Wayward issue one img 1 Starting with Rori’s move to Japan was a great choice by Jim Zub. Okay, it’s a little cliché to start out with a big change in a character’s life like that (Buffy did it, so did the original ladies of  Charmed ), but because she’s moving to a new country, it means that many of the comic’s readers and Rori are on the same level: newcomers in an unfamiliar land. This made identifying with Rori  really easy and I’m already quite impressed with her as a character: she’s down to Earth (in her own way), quirky and not afraid to admit when she’s out of her depth.

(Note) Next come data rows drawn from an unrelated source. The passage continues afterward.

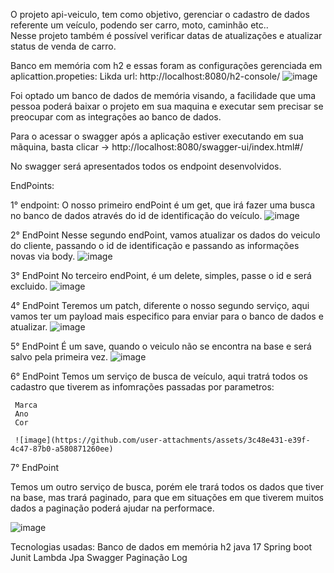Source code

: O projeto api-veiculo, tem como objetivo, gerenciar o cadastro de dados referente um veículo, podendo ser carro, moto, caminhão etc..  
Nesse projeto também é possível verificar datas de atualizações e atualizar status de venda de carro.
 
Banco em memória com h2 e essas foram as configurações gerenciada em aplicattion.propeties:
Likda url: http://localhost:8080/h2-console/
  ![image](https://github.com/user-attachments/assets/a8944e2c-6b6b-4638-bbff-8c1ae5560f9e)

Foi optado um banco de dados de memória visando, a facilidade que uma pessoa poderá baixar o projeto em sua maquina e executar sem precisar se preocupar com as integrações ao banco de dados.

Para o acessar o swagger após a aplicação estiver executando em sua mãquina, basta clicar  -> 
http://localhost:8080/swagger-ui/index.html#/

No swagger será apresentados todos os endpoint desenvolvidos.

EndPoints:  

1° endpoint: 
O nosso primeiro endPoint é um get, que irá fazer uma busca no banco de dados através do id de identificação do veículo.
![image](https://github.com/user-attachments/assets/64193a46-3397-4fd2-bccc-106d7bc83826)

2° EndPoint
Nesse segundo endPoint, vamos atualizar os dados do veiculo do cliente, passando o id de identificação e passando as informações novas via body.
![image](https://github.com/user-attachments/assets/703f3b06-9d92-4394-8cf3-59af886504e4)

3° EndPoint
No terceiro endPoint, é um delete, simples, passe o id e será excluido. 
![image](https://github.com/user-attachments/assets/213c132c-9131-427c-8a43-30158a824ac0)

4° EndPoint
Teremos um patch, diferente o nosso segundo serviço, aqui vamos ter um payload mais especifico para enviar para o banco de dados e atualizar.
![image](https://github.com/user-attachments/assets/65b0e719-552d-44f4-ae9b-9b0e7336f6e7)

5° EndPoint 
É um save, quando o veiculo não se encontra na base e será salvo pela primeira vez.
![image](https://github.com/user-attachments/assets/b60573c9-1260-4d7b-a47e-7f58b610b932)

6° EndPoint
 Temos um serviço de busca de veículo, aqui tratrá todos os cadastro que tiverem  as infomrações passadas por parametros: 

     Marca
     Ano 
     Cor
     
     ![image](https://github.com/user-attachments/assets/3c48e431-e39f-4c47-87b0-a580871260ee)

7° EndPoint 

Temos um outro serviço de busca, porém ele trará todos os dados que tiver na base, mas trará paginado, para que em situações em que tiverem muitos dados  a paginação poderá ajudar na performace.

![image](https://github.com/user-attachments/assets/986909f9-1b6f-4d40-9588-7896ac02efa1)




Tecnologias usadas:
Banco de dados em memória h2
java 17 
Spring boot
Junit
Lambda
Jpa
Swagger
Paginação
Log






  

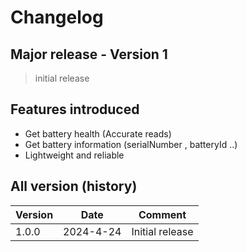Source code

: # Changelog

## Major release - Version 1

> initial release

## Features introduced

- Get battery health (Accurate reads)
- Get battery information (serialNumber , batteryId ..)
- Lightweight and reliable

## All version (history)

| Version | Date      | Comment         |
| ------- | --------- | --------------- |
| 1.0.0   | 2024-4-24 | Initial release |
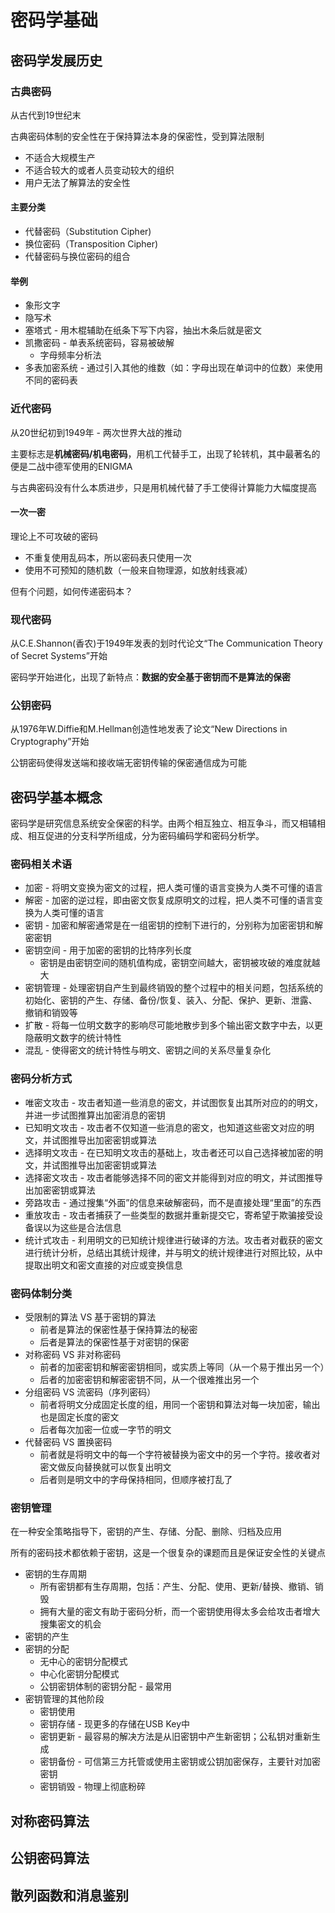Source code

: # 密码学基础

## 密码学发展历史

### 古典密码

从古代到19世纪末

古典密码体制的安全性在于保持算法本身的保密性，受到算法限制

- 不适合大规模生产
- 不适合较大的或者人员变动较大的组织
- 用户无法了解算法的安全性

#### 主要分类

- 代替密码（Substitution Cipher)
- 换位密码（Transposition Cipher)
- 代替密码与换位密码的组合

#### 举例

- 象形文字
- 隐写术
- 塞塔式 - 用木棍辅助在纸条下写下内容，抽出木条后就是密文
- 凯撒密码 - 单表系统密码，容易被破解
  - 字母频率分析法
- 多表加密系统 - 通过引入其他的维数（如：字母出现在单词中的位数）来使用不同的密码表

### 近代密码

从20世纪初到1949年 - 两次世界大战的推动

主要标志是**机械密码/机电密码**，用机工代替手工，出现了轮转机，其中最著名的便是二战中德军使用的ENIGMA

与古典密码没有什么本质进步，只是用机械代替了手工使得计算能力大幅度提高

#### 一次一密

理论上不可攻破的密码

- 不重复使用乱码本，所以密码表只使用一次
- 使用不可预知的随机数（一般来自物理源，如放射线衰减）

但有个问题，如何传递密码本？

### 现代密码

从C.E.Shannon(香农)于1949年发表的划时代论文“The Communication Theory of Secret Systems”开始

密码学开始进化，出现了新特点：**数据的安全基于密钥而不是算法的保密**

### 公钥密码

从1976年W.Diffie和M.Hellman创造性地发表了论文“New Directions in Cryptography”开始

公钥密码使得发送端和接收端无密钥传输的保密通信成为可能

## 密码学基本概念

密码学是研究信息系统安全保密的科学。由两个相互独立、相互争斗，而又相辅相成、相互促进的分支科学所组成，分为密码编码学和密码分析学。

### 密码相关术语

- 加密 - 将明文变换为密文的过程，把人类可懂的语言变换为人类不可懂的语言
- 解密 - 加密的逆过程，即由密文恢复成原明文的过程，把人类不可懂的语言变换为人类可懂的语言
- 密钥 - 加密和解密通常是在一组密钥的控制下进行的，分别称为加密密钥和解密密钥
- 密钥空间 - 用于加密的密钥的比特序列长度
  - 密钥是由密钥空间的随机值构成，密钥空间越大，密钥被攻破的难度就越大
- 密钥管理 - 处理密钥自产生到最终销毁的整个过程中的相关问题，包括系统的初始化、密钥的产生、存储、备份/恢复、装入、分配、保护、更新、泄露、撤销和销毁等
- 扩散 - 将每一位明文数字的影响尽可能地散步到多个输出密文数字中去，以更隐蔽明文数字的统计特性
- 混乱 - 使得密文的统计特性与明文、密钥之间的关系尽量复杂化

### 密码分析方式

- 唯密文攻击 - 攻击者知道一些消息的密文，并试图恢复出其所对应的的明文，并进一步试图推算出加密消息的密钥
- 已知明文攻击 - 攻击者不仅知道一些消息的密文，也知道这些密文对应的明文，并试图推导出加密密钥或算法
- 选择明文攻击 - 在已知明文攻击的基础上，攻击者还可以自己选择被加密的明文，并试图推导出加密密钥或算法
- 选择密文攻击 - 攻击者能够选择不同的密文并能得到对应的明文，并试图推导出加密密钥或算法
- 旁路攻击 - 通过搜集“外面”的信息来破解密码，而不是直接处理“里面”的东西
- 重放攻击 - 攻击者捕获了一些类型的数据并重新提交它，寄希望于欺骗接受设备误以为这些是合法信息
- 统计式攻击 - 利用明文的已知统计规律进行破译的方法。攻击者对截获的密文进行统计分析，总结出其统计规律，并与明文的统计规律进行对照比较，从中提取出明文和密文直接的对应或变换信息

### 密码体制分类

- 受限制的算法 VS 基于密钥的算法
  - 前者是算法的保密性基于保持算法的秘密
  - 后者是算法的保密性基于对密钥的保密
- 对称密码 VS 非对称密码
  - 前者的加密密钥和解密密钥相同，或实质上等同（从一个易于推出另一个）
  - 后者的加密密钥和解密密钥不同，从一个很难推出另一个
- 分组密码 VS 流密码（序列密码）
  - 前者将明文分成固定长度的组，用同一个密钥和算法对每一块加密，输出也是固定长度的密文
  - 后者每次加密一位或一字节的明文
- 代替密码 VS 置换密码
  - 前者就是将明文中的每一个字符被替换为密文中的另一个字符。接收者对密文做反向替换就可以恢复出明文
  - 后者则是明文中的字母保持相同，但顺序被打乱了

### 密钥管理

在一种安全策略指导下，密钥的产生、存储、分配、删除、归档及应用

所有的密码技术都依赖于密钥，这是一个很复杂的课题而且是保证安全性的关键点

- 密钥的生存周期
  - 所有密钥都有生存周期，包括：产生、分配、使用、更新/替换、撤销、销毁
  - 拥有大量的密文有助于密码分析，而一个密钥使用得太多会给攻击者增大搜集密文的机会
- 密钥的产生
- 密钥的分配
  - 无中心的密钥分配模式
  - 中心化密钥分配模式
  - 公钥密钥体制的密钥分配 - 最常用
- 密钥管理的其他阶段
  - 密钥使用
  - 密钥存储 - 现更多的存储在USB Key中
  - 密钥更新 - 最容易的解决方法是从旧密钥中产生新密钥；公私钥对重新生成
  - 密钥备份 - 可信第三方托管或使用主密钥或公钥加密保存，主要针对加密密钥
  - 密钥销毁 - 物理上彻底粉碎

## 对称密码算法

## 公钥密码算法

## 散列函数和消息鉴别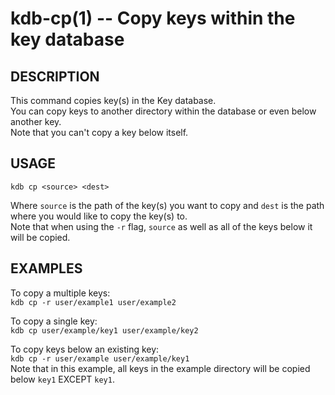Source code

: kdb-cp(1) -- Copy keys within the key database
==============================================

## DESCRIPTION

This command copies key(s) in the Key database.  
You can copy keys to another directory within the database or even below another key.  
Note that you can't copy a key below itself.  


## USAGE

`kdb cp <source> <dest>`  

Where `source` is the path of the key(s) you want to copy and `dest` is the path where you would like to copy the key(s) to.  
Note that when using the `-r` flag, `source` as well as all of the keys below it will be copied.  

## EXAMPLES

To copy a multiple keys:  
	`kdb cp -r user/example1 user/example2`  

To copy a single key:  
	`kdb cp user/example/key1 user/example/key2`  

To copy keys below an existing key:  
	`kdb cp -r user/example user/example/key1`  
Note that in this example, all keys in the example directory will be copied below `key1` EXCEPT `key1`.  
	



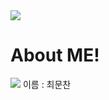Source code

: 
<!DOCTYPE html>
<html lang="en">
<body>
    <img src="https://capsule-render.vercel.app/api?type=Slice&color=auto&height=300&section=header&text=Hello!&fontSize=90" />
</body>
</html> 

# About ME!
<!DOCTYPE html>
<html lang="en">
<body>
    <img src="https://cdn.discordapp.com/attachments/942420868846460993/1039150706352996352/gd.jpg" />
    <a>이름 : 최문찬</a>
</body>
</html> 
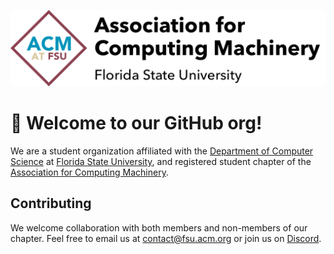 ![Chapter Banner](https://github.com/FSU-ACM/.github/blob/ce71724c214224e20f4d4cecf54028bfb1b0c5fa/profile/assets/acm_fsu_banner.png?raw=true)

# 👋 Welcome to our GitHub org! 

We are a student organization affiliated with the [Department of Computer Science](https://www.cs.fsu.edu/) at [Florida State University](https://www.fsu.edu), and registered student chapter of the [Association for Computing Machinery](https://www.acm.org). 

## Contributing

We welcome collaboration with both members and non-members of our chapter. Feel free to email us at contact@fsu.acm.org or join us on [Discord](https://discord.gg/4z3hNMA).

<!--

**Here are some ideas to get you started:**

🙋‍♀️ A short introduction - what is your organization all about?
🌈 Contribution guidelines - how can the community get involved?
👩‍💻 Useful resources - where can the community find your docs? Is there anything else the community should know?
🍿 Fun facts - what does your team eat for breakfast?
🧙 Remember, you can do mighty things with the power of [Markdown](https://docs.github.com/github/writing-on-github/getting-started-with-writing-and-formatting-on-github/basic-writing-and-formatting-syntax)
-->
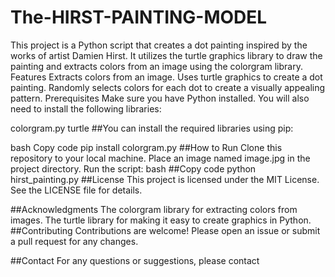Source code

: # The-HIRST-PAINTING-MODEL
This project is a Python script that creates a dot painting inspired by the works of artist Damien Hirst. It utilizes the turtle graphics library to draw the painting and extracts colors from an image using the colorgram library.
Features
Extracts colors from an image.
Uses turtle graphics to create a dot painting.
Randomly selects colors for each dot to create a visually appealing pattern.
Prerequisites
Make sure you have Python installed. You will also need to install the following libraries:

colorgram.py
turtle
##You can install the required libraries using pip:

bash
Copy code
pip install colorgram.py
##How to Run
Clone this repository to your local machine.
Place an image named image.jpg in the project directory.
Run the script:
bash
##Copy code
python hirst_painting.py
##License
This project is licensed under the MIT License. See the LICENSE file for details.

##Acknowledgments
The colorgram library for extracting colors from images.
The turtle library for making it easy to create graphics in Python.
##Contributing
Contributions are welcome! Please open an issue or submit a pull request for any changes.

##Contact
For any questions or suggestions, please contact
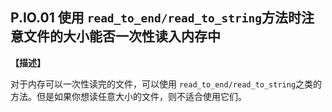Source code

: ## P.IO.01  使用 `read_to_end/read_to_string`方法时注意文件的大小能否一次性读入内存中

**【描述】**

对于内存可以一次性读完的文件，可以使用 `read_to_end/read_to_string`之类的方法。但是如果你想读任意大小的文件，则不适合使用它们。

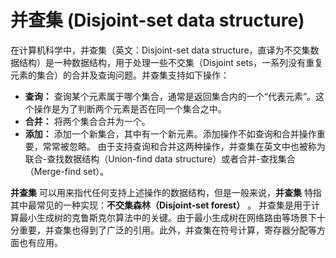 # 并查集 (Disjoint-set data structure)
在计算机科学中，并查集（英文：Disjoint-set data structure，直译为不交集数据结构）是一种数据结构，用于处理一些不交集（Disjoint sets，一系列没有重复元素的集合）的合并及查询问题。并查集支持如下操作：

- **查询：** 查询某个元素属于哪个集合，通常是返回集合内的一个“代表元素”。这个操作是为了判断两个元素是否在同一个集合之中。
- **合并：** 将两个集合合并为一个。
- **添加：** 添加一个新集合，其中有一个新元素。添加操作不如查询和合并操作重要，常常被忽略。
由于支持查询和合并这两种操作，并查集在英文中也被称为联合-查找数据结构（Union-find data structure）或者合并-查找集合（Merge-find set）。

**并查集** 可以用来指代任何支持上述操作的数据结构，但是一般来说，**并查集** 特指其中最常见的一种实现：**不交集森林（Disjoint-set forest）** 。
并查集是用于计算最小生成树的克鲁斯克尔算法中的关键。由于最小生成树在网络路由等场景下十分重要，并查集也得到了广泛的引用。此外，并查集在符号计算，寄存器分配等方面也有应用。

Rori’s move isn’t all she shares with Buffy: her parents are also divorced and she’s going to be starting a new school. Ah, but why would you read this as opposed to watching  Buffy ? Rori has a different type of personality and the abilities that are only just scratched in this first issue are different in their own way to Whedon’s creation. She’s also in far deeper water: the stakes raise pretty quickly in this first issue before simmering down. After all: Sunnydale was a slice of suburbia in comparison to the depths of Tokyo.

Fight!

Wayward issue one img 2 I went in expecting at least a fight scene and what pleasantly surprised me was that the one we were given didn’t outstay its welcome. I often find fight scenes in comics to be too long, but Jim Zub managed to keep this dramatically appropriate and Steve Cummings’ interpretation of the scene was smooth and expressive.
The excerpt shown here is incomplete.